The lesson begins by cleaning up raw list-based code for a single layer. Weights and biases are treated as “knobs” that get tuned later by an optimizer, but the immediate focus is on how they combine with inputs. The simplified loop version computes each neuron output by multiplying inputs by corresponding weights, summing the result, and then adding the neuron’s bias. That same pattern is framed as the familiar line equation y = MX + B: weights act like the slope (scaling/magnitude), while bias acts like an offset (shifting the value). A concrete numerical example contrasts the two: changing a weight multiplies the input effect, while changing a bias shifts the entire result, enabling sign changes and different output ranges that weight-only adjustments can’t reproduce.

From there, the discussion turns to why deep learning frameworks frequently fail with “shape” errors. Shape is defined as the size of each dimension in an array. A one-dimensional list becomes a vector (shape like (4,)), a list of lists becomes a two-dimensional array (a matrix), and a list of list of lists becomes a three-dimensional array. The transcript emphasizes “homologous” dimensions: arrays must align in size across corresponding dimensions to be valid for matrix operations.

With shapes clarified, the next step is the dot product as the bridge between math notation and code. For two vectors, the dot product multiplies corresponding elements and sums them, producing a single scalar. Using NumPy, the neuron computation becomes output = np.dot(inputs, weights) + bias (with the operand order later becoming crucial once weights are a matrix). For a single neuron, inputs and weights are both vectors, so swapping them doesn’t change the result. But for a layer of neurons, weights is a matrix whose rows (or vectors inside it) represent different neurons. Passing weights as the first operand makes NumPy compute multiple dot products—one per neuron—returning an array of neuron outputs. The transcript highlights that reversing the order in this case can trigger shape errors, because NumPy’s matrix multiplication rules depend on which dimension represents the “set of neurons.”

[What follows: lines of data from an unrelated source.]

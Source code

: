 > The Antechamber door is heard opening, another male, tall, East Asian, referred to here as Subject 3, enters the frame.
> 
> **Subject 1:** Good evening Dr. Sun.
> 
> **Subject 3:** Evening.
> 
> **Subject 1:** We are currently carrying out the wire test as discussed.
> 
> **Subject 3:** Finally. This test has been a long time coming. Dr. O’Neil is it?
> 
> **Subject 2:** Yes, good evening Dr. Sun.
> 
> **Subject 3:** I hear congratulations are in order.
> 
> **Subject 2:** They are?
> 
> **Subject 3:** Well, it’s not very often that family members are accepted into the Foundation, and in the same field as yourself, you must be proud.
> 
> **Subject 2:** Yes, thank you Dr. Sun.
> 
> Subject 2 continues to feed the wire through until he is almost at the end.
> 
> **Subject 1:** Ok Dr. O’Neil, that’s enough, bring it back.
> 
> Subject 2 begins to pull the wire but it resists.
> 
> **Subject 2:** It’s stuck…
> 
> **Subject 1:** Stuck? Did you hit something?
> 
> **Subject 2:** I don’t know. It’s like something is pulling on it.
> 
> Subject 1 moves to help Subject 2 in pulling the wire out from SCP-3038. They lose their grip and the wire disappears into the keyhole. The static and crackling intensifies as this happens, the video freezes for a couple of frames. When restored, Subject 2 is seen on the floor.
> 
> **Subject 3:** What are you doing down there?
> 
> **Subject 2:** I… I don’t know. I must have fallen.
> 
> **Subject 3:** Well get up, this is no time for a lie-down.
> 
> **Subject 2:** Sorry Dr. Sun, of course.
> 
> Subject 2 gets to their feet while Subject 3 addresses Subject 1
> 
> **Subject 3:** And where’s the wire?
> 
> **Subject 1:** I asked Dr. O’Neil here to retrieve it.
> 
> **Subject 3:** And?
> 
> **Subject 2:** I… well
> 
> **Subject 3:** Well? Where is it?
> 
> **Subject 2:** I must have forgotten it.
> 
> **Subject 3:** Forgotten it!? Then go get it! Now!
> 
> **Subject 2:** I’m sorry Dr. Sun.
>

By the end, the computation pattern is set up for the next stage: inputs will eventually become a batch (a 2D array), and understanding vectors, matrices, shapes, and dot products is positioned as the prerequisite for making batch math work without confusion. The weights-plus-bias mechanism is also tied to later activation functions, where bias will influence whether a neuron “fires” and how strongly, beyond just scaling the input effect.

Cornell Notes

The transcript builds the math foundation for neural networks by showing how a neuron output is computed as a dot product of inputs and weights, then adding a bias. Weights and biases are described as tunable parameters later adjusted by an optimizer, while their immediate role is to scale (weights) and shift (bias) the pre-activation value. A major focus is array shape: vectors are 1D, matrices are 2D (lists of vectors), and higher-dimensional tensors follow the same dimensional-size rules. NumPy’s dot product is used to unify these ideas: vector·vector yields a scalar, while matrix·vector (or vector·matrix, depending on operand order) yields multiple neuron outputs. Correct operand order matters once weights become a matrix, because it determines indexing and prevents shape errors.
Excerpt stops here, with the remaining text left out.